REQUIRED ACTION
Look through the listing below for lines containing "semester". State how many there are, and nothing else.
[Start of Attachment]
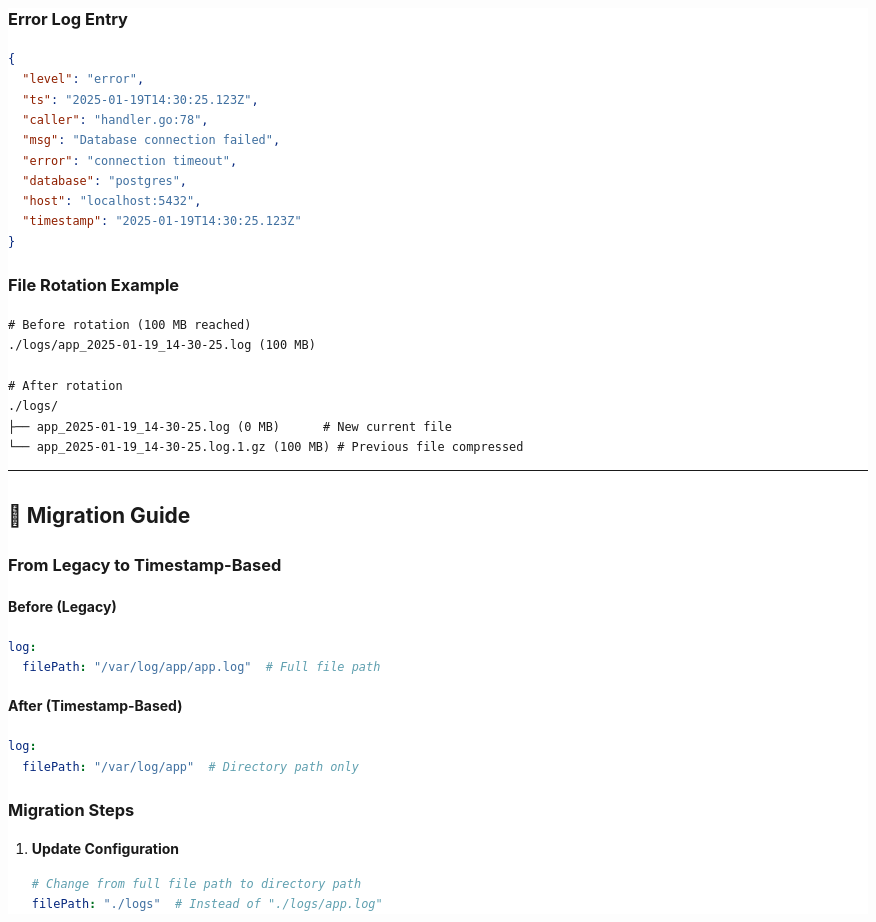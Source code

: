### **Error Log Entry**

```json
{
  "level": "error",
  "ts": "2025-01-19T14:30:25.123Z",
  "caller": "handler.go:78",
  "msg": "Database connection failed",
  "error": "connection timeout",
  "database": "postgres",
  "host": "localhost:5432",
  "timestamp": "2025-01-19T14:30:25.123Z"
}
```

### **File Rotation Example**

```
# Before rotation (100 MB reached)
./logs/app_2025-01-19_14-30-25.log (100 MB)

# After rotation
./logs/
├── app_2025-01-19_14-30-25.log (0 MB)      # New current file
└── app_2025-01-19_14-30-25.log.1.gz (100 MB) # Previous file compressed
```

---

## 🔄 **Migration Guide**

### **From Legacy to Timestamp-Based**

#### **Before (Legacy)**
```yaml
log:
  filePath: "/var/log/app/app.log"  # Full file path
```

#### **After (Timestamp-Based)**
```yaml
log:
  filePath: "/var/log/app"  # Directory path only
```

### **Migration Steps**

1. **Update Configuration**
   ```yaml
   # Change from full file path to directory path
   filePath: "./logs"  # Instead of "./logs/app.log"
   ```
[End of Attachment]
[Start of Attachment]
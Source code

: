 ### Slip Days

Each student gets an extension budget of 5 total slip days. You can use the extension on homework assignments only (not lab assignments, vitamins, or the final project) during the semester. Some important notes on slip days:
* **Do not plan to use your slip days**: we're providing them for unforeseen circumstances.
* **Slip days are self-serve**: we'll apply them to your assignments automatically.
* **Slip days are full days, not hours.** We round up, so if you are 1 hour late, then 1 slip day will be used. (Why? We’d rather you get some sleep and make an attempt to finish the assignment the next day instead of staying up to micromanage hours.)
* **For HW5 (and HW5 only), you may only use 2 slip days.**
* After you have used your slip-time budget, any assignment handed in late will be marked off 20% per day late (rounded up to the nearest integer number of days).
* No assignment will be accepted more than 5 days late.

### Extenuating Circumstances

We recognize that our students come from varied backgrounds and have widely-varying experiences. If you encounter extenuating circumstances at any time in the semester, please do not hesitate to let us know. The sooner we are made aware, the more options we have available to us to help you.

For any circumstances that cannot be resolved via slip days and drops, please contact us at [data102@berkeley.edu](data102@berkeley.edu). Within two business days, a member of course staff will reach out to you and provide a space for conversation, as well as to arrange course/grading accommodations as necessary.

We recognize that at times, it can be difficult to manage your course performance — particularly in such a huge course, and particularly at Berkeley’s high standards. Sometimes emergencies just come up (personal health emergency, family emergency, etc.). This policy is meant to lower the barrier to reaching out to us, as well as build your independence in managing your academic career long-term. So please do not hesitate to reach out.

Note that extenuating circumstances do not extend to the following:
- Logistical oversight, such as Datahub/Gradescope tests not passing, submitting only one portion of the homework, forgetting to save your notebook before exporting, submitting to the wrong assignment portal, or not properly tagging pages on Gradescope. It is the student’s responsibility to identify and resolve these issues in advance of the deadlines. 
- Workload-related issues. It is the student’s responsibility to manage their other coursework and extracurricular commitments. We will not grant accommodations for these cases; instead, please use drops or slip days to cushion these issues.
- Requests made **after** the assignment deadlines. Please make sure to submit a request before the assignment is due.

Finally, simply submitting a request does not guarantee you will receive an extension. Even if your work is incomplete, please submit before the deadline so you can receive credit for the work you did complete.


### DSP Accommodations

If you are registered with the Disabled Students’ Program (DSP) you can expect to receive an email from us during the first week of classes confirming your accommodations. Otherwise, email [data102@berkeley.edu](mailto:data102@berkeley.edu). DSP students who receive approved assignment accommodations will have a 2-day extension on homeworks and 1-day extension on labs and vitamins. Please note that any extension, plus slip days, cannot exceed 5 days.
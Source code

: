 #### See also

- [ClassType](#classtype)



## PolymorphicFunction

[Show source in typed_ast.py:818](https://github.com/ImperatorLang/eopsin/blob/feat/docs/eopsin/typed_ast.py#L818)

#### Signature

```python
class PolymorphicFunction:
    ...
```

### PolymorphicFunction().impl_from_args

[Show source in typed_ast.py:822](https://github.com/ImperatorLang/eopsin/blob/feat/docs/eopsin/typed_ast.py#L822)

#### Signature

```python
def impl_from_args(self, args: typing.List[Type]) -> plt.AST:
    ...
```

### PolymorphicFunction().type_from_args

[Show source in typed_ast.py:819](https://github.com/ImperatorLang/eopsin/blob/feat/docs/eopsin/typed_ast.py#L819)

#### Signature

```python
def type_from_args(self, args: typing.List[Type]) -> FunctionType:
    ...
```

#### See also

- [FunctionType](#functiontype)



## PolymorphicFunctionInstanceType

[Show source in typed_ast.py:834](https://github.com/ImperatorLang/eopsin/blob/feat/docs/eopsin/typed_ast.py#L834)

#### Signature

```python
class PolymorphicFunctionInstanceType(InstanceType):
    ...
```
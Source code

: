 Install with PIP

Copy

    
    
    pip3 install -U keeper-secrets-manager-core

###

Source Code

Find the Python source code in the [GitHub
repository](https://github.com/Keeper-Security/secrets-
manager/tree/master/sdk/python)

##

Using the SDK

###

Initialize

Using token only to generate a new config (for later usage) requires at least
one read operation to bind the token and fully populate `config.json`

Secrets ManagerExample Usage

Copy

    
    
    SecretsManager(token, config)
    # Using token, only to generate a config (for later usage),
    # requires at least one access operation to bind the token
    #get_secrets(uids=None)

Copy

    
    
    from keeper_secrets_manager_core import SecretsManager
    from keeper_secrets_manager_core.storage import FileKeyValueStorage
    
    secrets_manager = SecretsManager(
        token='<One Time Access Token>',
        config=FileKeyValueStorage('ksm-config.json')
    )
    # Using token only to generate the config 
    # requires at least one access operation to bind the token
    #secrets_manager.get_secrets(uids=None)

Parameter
[End of Attachment]
[Start of Attachment]
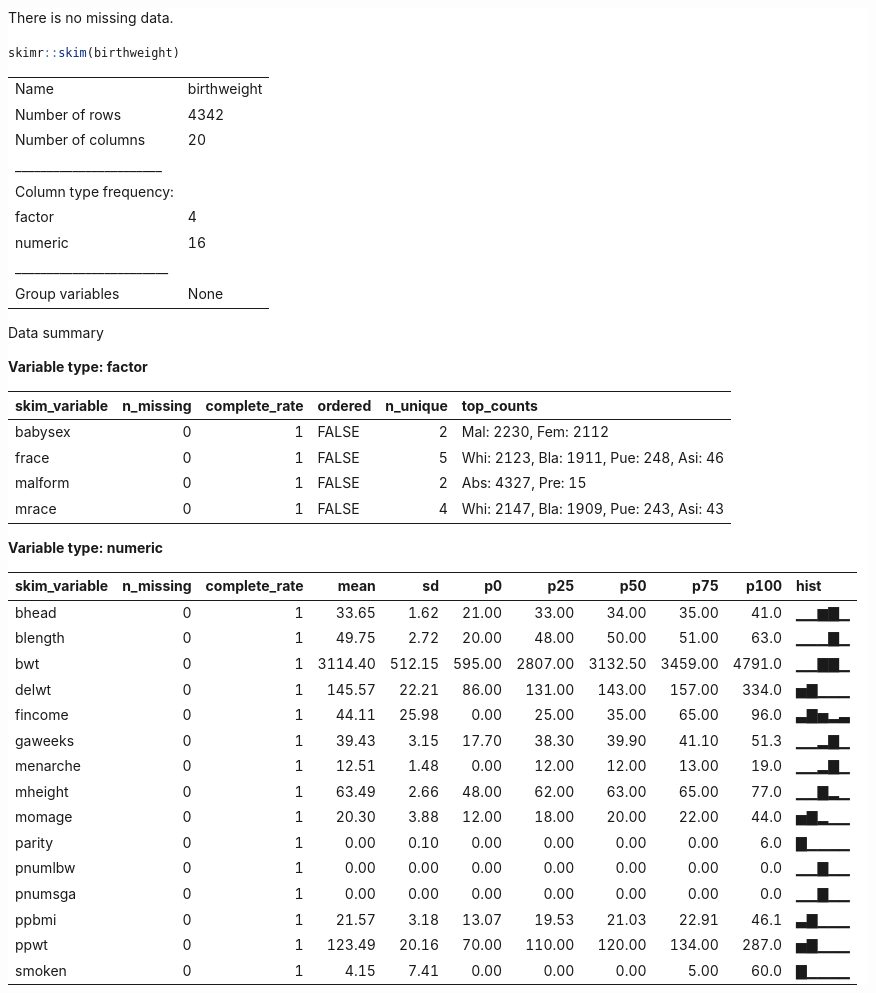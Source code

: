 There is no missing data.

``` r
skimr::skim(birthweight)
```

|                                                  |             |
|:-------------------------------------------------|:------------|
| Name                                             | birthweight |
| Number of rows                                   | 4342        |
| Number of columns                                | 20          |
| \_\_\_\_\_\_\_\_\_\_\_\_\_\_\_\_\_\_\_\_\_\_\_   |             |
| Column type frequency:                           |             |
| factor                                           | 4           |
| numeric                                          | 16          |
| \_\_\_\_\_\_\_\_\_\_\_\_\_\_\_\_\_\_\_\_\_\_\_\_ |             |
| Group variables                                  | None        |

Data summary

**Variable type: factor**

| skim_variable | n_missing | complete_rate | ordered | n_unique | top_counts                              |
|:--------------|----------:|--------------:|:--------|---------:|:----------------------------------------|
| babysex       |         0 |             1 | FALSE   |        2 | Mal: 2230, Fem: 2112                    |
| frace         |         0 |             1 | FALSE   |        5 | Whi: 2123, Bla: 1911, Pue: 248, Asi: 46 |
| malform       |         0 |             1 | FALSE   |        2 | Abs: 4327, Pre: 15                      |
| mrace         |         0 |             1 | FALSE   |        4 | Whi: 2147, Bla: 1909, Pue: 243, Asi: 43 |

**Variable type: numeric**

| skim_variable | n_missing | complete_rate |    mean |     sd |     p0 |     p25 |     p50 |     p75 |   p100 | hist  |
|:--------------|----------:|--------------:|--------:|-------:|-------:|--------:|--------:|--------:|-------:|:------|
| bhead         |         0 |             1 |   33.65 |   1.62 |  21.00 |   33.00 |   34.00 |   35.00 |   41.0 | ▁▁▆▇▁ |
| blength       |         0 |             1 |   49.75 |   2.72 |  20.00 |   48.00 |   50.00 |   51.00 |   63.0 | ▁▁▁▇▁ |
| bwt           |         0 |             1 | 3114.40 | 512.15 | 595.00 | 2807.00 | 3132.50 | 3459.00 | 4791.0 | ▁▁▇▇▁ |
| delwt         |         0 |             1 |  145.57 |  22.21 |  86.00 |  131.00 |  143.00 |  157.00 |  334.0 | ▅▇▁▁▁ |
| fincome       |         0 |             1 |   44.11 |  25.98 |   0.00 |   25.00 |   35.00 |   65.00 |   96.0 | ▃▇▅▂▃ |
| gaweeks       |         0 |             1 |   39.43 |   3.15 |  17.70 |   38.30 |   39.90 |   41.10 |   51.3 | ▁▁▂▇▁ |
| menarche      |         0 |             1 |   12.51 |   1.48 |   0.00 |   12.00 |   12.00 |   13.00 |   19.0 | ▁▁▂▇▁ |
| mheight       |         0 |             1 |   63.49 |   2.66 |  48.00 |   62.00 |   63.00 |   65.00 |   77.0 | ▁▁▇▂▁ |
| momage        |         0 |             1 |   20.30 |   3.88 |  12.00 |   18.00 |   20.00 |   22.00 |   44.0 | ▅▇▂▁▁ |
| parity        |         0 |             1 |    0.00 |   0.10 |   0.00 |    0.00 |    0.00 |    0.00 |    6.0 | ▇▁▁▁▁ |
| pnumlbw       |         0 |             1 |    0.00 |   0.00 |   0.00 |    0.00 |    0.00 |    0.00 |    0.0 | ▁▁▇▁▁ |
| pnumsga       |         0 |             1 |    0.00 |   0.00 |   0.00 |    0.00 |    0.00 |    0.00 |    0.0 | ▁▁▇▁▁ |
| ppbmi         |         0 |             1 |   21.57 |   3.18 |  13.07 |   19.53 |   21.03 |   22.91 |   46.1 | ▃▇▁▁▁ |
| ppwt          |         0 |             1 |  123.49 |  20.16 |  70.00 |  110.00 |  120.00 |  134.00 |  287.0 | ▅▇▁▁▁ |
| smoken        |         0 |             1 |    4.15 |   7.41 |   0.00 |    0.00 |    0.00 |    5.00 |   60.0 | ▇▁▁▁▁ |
[End of Attachment]
OUTPUT FOR THIS EXERCISE
2